Le classiche divisioni fra destra e sinistra, fra conservatori e progressisti, sono saltati (anche se restano tutti interi e validi i motivi per cui la distinzione si era evidenziata già da fine ottocento). E le recenti elezioni (dal Trentino Alto Adige alla Baviera) confermano.
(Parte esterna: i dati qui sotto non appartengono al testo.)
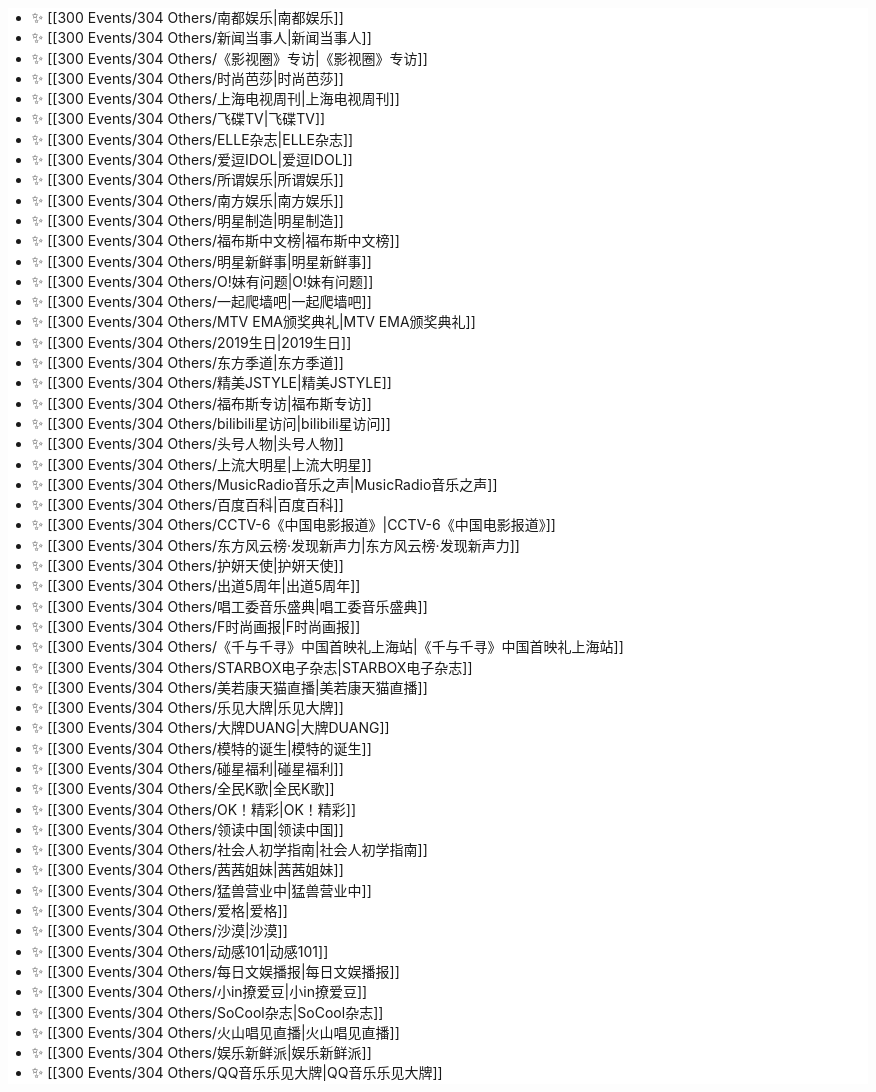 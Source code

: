 - ✨ [[300 Events/304 Others/南都娱乐\|南都娱乐]]
- ✨ [[300 Events/304 Others/新闻当事人\|新闻当事人]]
- ✨ [[300 Events/304 Others/《影视圈》专访\|《影视圈》专访]]
- ✨ [[300 Events/304 Others/时尚芭莎\|时尚芭莎]]
- ✨ [[300 Events/304 Others/上海电视周刊\|上海电视周刊]]
- ✨ [[300 Events/304 Others/飞碟TV\|飞碟TV]]
- ✨ [[300 Events/304 Others/ELLE杂志\|ELLE杂志]]
- ✨ [[300 Events/304 Others/爱逗IDOL\|爱逗IDOL]]
- ✨ [[300 Events/304 Others/所谓娱乐\|所谓娱乐]]
- ✨ [[300 Events/304 Others/南方娱乐\|南方娱乐]]
- ✨ [[300 Events/304 Others/明星制造\|明星制造]]
- ✨ [[300 Events/304 Others/福布斯中文榜\|福布斯中文榜]]
- ✨ [[300 Events/304 Others/明星新鲜事\|明星新鲜事]]
- ✨ [[300 Events/304 Others/O!妹有问题\|O!妹有问题]]
- ✨ [[300 Events/304 Others/一起爬墙吧\|一起爬墙吧]]
- ✨ [[300 Events/304 Others/MTV EMA颁奖典礼\|MTV EMA颁奖典礼]]
- ✨ [[300 Events/304 Others/2019生日\|2019生日]]
- ✨ [[300 Events/304 Others/东方季道\|东方季道]]
- ✨ [[300 Events/304 Others/精美JSTYLE\|精美JSTYLE]]
- ✨ [[300 Events/304 Others/福布斯专访\|福布斯专访]]
- ✨ [[300 Events/304 Others/bilibili星访问\|bilibili星访问]]
- ✨ [[300 Events/304 Others/头号人物\|头号人物]]
- ✨ [[300 Events/304 Others/上流大明星\|上流大明星]]
- ✨ [[300 Events/304 Others/MusicRadio音乐之声\|MusicRadio音乐之声]]
- ✨ [[300 Events/304 Others/百度百科\|百度百科]]
- ✨ [[300 Events/304 Others/CCTV-6《中国电影报道》\|CCTV-6《中国电影报道》]]
- ✨ [[300 Events/304 Others/东方风云榜·发现新声力\|东方风云榜·发现新声力]]
- ✨ [[300 Events/304 Others/护妍天使\|护妍天使]]
- ✨ [[300 Events/304 Others/出道5周年\|出道5周年]]
- ✨ [[300 Events/304 Others/唱工委音乐盛典\|唱工委音乐盛典]]
- ✨ [[300 Events/304 Others/F时尚画报\|F时尚画报]]
- ✨ [[300 Events/304 Others/《千与千寻》中国首映礼上海站\|《千与千寻》中国首映礼上海站]]
- ✨ [[300 Events/304 Others/STARBOX电子杂志\|STARBOX电子杂志]]
- ✨ [[300 Events/304 Others/美若康天猫直播\|美若康天猫直播]]
- ✨ [[300 Events/304 Others/乐见大牌\|乐见大牌]]
- ✨ [[300 Events/304 Others/大牌DUANG\|大牌DUANG]]
- ✨ [[300 Events/304 Others/模特的诞生\|模特的诞生]]
- ✨ [[300 Events/304 Others/碰星福利\|碰星福利]]
- ✨ [[300 Events/304 Others/全民K歌\|全民K歌]]
- ✨ [[300 Events/304 Others/OK！精彩\|OK！精彩]]
- ✨ [[300 Events/304 Others/领读中国\|领读中国]]
- ✨ [[300 Events/304 Others/社会人初学指南\|社会人初学指南]]
- ✨ [[300 Events/304 Others/茜茜姐妹\|茜茜姐妹]]
- ✨ [[300 Events/304 Others/猛兽营业中\|猛兽营业中]]
- ✨ [[300 Events/304 Others/爱格\|爱格]]
- ✨ [[300 Events/304 Others/沙漠\|沙漠]]
- ✨ [[300 Events/304 Others/动感101\|动感101]]
- ✨ [[300 Events/304 Others/每日文娱播报\|每日文娱播报]]
- ✨ [[300 Events/304 Others/小in撩爱豆\|小in撩爱豆]]
- ✨ [[300 Events/304 Others/SoCool杂志\|SoCool杂志]]
- ✨ [[300 Events/304 Others/火山唱见直播\|火山唱见直播]]
- ✨ [[300 Events/304 Others/娱乐新鲜派\|娱乐新鲜派]]
- ✨ [[300 Events/304 Others/QQ音乐乐见大牌\|QQ音乐乐见大牌]]
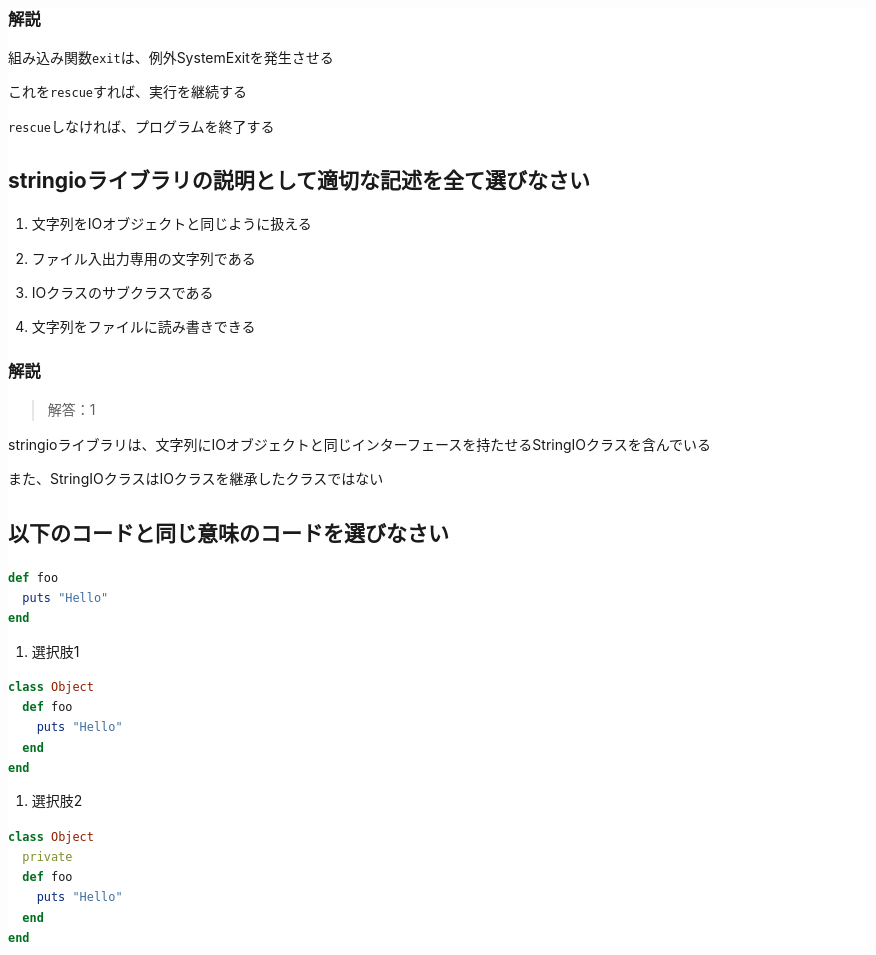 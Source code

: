 

### 解説

組み込み関数`exit`は、例外SystemExitを発生させる

これを`rescue`すれば、実行を継続する

`rescue`しなければ、プログラムを終了する



## stringioライブラリの説明として適切な記述を全て選びなさい

1. 文字列をIOオブジェクトと同じように扱える

1. ファイル入出力専用の文字列である

1. IOクラスのサブクラスである

1. 文字列をファイルに読み書きできる



### 解説

> 解答：1

stringioライブラリは、文字列にIOオブジェクトと同じインターフェースを持たせるStringIOクラスを含んでいる

また、StringIOクラスはIOクラスを継承したクラスではない



## 以下のコードと同じ意味のコードを選びなさい

```ruby
def foo
  puts "Hello"
end
```

1. 選択肢1

  ```ruby
  class Object
    def foo
      puts "Hello"
    end
  end
  ```

1. 選択肢2

  ```ruby
  class Object
    private
    def foo
      puts "Hello"
    end
  end
  ```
Tornando al tema, per ora, mi sembra di dover rimarcare che vedo soprattutto movimenti tradizionali e con una certa linearità con i propri orientamenti che si stanno ripensando per tattiche future: il PPE potrebbe allearsi ai sovranisti per contenerne i bollenti spiriti e non lasciare loro totalmente la guida del’UE; chi invece prefigura alleanze a guida Macron in chiave “viva l’Europa”; in FI c’è chi prefigura un nuovo movimento insieme a FdI e altri che desiderano rafforzare un’alleanza tra forze centriste, mentre c’è chi spera ancora in un ritorno al classico centro-destra insieme alla Lega; a sinistra c’è chi gioca sul tentare a dividere i 5s strappandoli al cedimento verso destra (Fico potrebbe essere l’asse su cui impostare la prospettiva), altri pensano ad una sinistra stile Corbyn, altri ancora ad uno schema classico con un’alleanza fra centro e sinistra (da Calenda a Fassina e Civati), oppure il Fronte europeista da contrapporre ai sovranisti.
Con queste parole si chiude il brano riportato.